◆ **WHAT YOU NEED TO DO**
Lines of the listing that contain "things" need to be copied.

[INFORMATION GIVEN]

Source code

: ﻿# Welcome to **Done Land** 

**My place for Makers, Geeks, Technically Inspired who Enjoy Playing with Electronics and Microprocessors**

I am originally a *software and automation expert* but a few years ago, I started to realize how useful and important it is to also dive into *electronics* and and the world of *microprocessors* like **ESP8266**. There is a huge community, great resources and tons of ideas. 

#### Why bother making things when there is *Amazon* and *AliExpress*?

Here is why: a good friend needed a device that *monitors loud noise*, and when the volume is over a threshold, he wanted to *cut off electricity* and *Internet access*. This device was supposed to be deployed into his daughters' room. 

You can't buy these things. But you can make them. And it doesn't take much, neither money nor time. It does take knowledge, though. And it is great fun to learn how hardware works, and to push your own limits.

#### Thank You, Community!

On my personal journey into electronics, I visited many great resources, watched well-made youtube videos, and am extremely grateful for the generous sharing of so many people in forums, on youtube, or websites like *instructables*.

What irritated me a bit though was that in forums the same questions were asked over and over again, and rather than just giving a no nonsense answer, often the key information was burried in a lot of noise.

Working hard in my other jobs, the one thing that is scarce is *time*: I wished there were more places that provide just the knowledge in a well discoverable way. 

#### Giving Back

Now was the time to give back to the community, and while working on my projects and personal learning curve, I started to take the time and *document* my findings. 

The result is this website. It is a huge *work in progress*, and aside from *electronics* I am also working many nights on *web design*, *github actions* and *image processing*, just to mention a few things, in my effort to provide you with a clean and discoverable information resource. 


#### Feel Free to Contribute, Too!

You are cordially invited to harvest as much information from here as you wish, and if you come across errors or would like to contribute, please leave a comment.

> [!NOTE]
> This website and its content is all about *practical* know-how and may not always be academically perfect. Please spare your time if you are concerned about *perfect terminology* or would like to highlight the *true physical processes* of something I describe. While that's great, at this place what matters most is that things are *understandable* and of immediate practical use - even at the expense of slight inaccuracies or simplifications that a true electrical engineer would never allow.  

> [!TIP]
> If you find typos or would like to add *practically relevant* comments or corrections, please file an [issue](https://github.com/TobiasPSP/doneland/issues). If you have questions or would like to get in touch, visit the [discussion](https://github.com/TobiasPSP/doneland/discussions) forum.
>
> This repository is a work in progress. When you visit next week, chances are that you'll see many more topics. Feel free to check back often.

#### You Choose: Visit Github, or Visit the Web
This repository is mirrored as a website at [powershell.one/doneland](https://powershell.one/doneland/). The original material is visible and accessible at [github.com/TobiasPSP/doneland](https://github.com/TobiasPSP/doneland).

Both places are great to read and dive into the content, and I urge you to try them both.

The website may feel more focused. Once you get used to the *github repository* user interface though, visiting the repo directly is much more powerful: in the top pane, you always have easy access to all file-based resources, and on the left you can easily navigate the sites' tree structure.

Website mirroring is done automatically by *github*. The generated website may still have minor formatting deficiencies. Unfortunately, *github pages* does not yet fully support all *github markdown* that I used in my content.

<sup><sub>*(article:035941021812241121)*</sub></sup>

[/INFORMATION GIVEN]

◆ **YOUR RESPONSE**
#### Why bother making things when there is *Amazon* and *AliExpress*?
You can't buy these things. But you can make them. And it doesn't take much, neither money nor time. It does take knowledge, though. And it is great fun to learn how hardware works, and to push your own limits.
The result is this website. It is a huge *work in progress*, and aside from *electronics* I am also working many nights on *web design*, *github actions* and *image processing*, just to mention a few things, in my effort to provide you with a clean and discoverable information resource. 
> This website and its content is all about *practical* know-how and may not always be academically perfect. Please spare your time if you are concerned about *perfect terminology* or would like to highlight the *true physical processes* of something I describe. While that's great, at this place what matters most is that things are *understandable* and of immediate practical use - even at the expense of slight inaccuracies or simplifications that a true electrical engineer would never allow.  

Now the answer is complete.